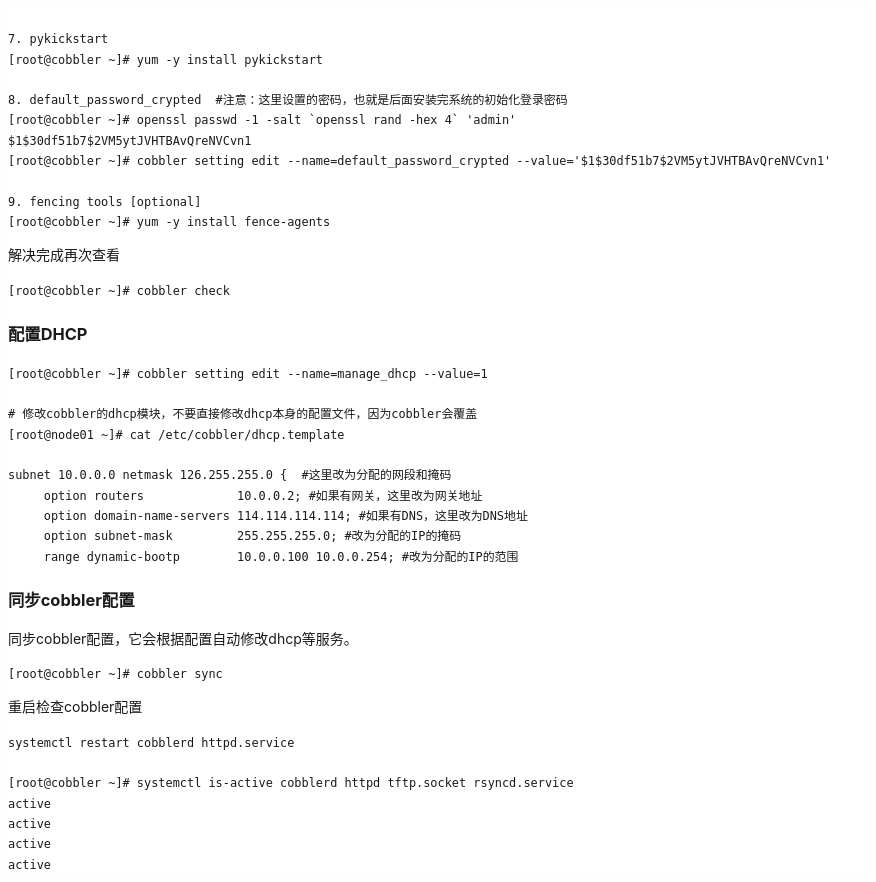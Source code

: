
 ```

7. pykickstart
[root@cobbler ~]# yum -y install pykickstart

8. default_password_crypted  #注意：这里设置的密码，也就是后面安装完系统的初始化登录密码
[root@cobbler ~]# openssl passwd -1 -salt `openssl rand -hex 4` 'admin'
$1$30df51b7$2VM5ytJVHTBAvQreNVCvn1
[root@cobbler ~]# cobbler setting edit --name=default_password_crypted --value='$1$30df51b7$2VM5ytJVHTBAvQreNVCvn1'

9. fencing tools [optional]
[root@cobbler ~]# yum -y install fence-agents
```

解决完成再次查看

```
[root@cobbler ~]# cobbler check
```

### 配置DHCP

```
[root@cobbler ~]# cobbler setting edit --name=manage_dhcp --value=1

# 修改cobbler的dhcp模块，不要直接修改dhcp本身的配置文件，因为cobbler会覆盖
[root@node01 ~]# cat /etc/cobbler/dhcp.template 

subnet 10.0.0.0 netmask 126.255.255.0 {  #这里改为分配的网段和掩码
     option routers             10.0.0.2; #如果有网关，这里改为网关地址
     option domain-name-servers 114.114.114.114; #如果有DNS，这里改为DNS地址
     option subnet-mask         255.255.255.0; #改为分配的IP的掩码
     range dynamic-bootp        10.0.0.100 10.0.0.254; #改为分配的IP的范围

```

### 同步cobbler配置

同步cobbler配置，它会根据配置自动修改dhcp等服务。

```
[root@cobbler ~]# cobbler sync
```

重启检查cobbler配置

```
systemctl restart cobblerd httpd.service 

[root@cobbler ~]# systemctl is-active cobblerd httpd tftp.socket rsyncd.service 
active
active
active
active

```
++++++++++++++++++++
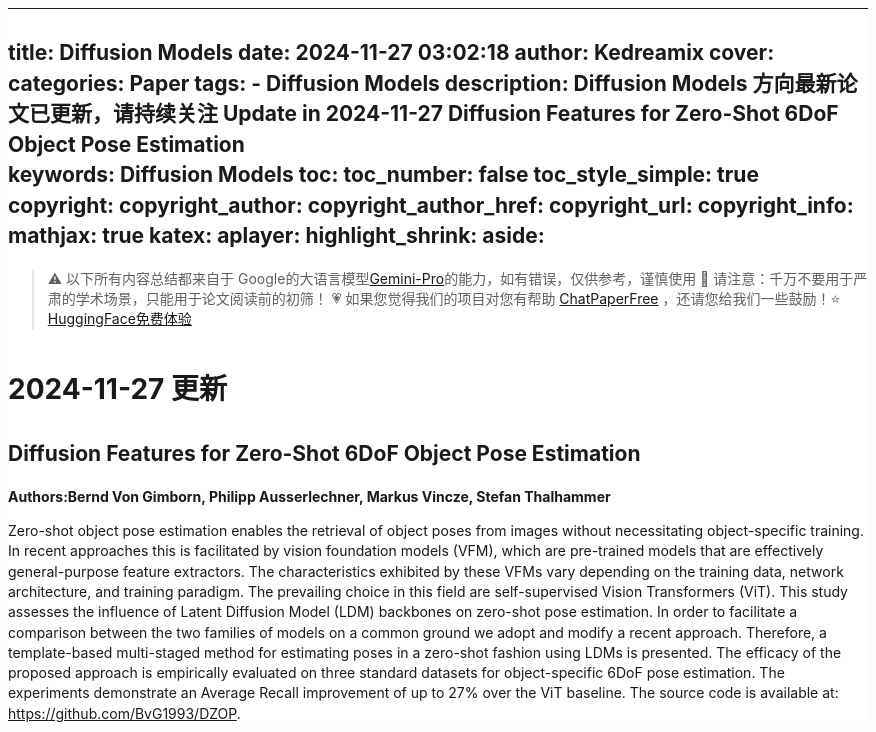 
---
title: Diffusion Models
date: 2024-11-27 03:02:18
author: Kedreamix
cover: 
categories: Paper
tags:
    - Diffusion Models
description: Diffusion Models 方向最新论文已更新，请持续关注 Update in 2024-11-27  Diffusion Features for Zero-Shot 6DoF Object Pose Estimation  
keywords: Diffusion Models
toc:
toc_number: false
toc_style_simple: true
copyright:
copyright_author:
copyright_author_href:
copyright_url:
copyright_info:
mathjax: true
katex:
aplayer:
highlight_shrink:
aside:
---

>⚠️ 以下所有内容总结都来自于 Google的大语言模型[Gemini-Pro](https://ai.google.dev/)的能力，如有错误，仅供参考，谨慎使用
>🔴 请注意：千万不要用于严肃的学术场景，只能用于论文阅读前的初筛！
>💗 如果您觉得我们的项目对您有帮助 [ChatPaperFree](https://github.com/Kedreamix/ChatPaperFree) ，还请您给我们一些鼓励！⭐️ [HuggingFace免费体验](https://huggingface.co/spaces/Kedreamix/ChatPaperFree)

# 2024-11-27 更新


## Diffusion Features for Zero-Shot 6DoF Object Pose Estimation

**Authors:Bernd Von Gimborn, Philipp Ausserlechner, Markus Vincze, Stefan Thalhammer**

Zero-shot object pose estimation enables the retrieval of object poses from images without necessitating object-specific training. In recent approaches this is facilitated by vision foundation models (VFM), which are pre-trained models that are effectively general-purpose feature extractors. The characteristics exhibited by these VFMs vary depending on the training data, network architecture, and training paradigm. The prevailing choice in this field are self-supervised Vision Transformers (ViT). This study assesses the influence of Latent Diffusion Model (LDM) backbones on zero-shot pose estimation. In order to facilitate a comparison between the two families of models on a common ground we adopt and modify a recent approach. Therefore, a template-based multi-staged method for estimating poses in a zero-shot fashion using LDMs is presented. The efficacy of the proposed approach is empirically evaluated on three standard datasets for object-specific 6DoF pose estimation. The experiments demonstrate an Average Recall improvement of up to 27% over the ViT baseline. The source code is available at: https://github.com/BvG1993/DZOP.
++++++++++++++++++++
WORK ORDER:
Only lines containing the word "Kedreamix" should appear in the answer, and every such line from the records above must be there.

TASK OUTPUT:
author: Kedreamix
>💗 如果您觉得我们的项目对您有帮助 [ChatPaperFree](https://github.com/Kedreamix/ChatPaperFree) ，还请您给我们一些鼓励！⭐️ [HuggingFace免费体验](https://huggingface.co/spaces/Kedreamix/ChatPaperFree)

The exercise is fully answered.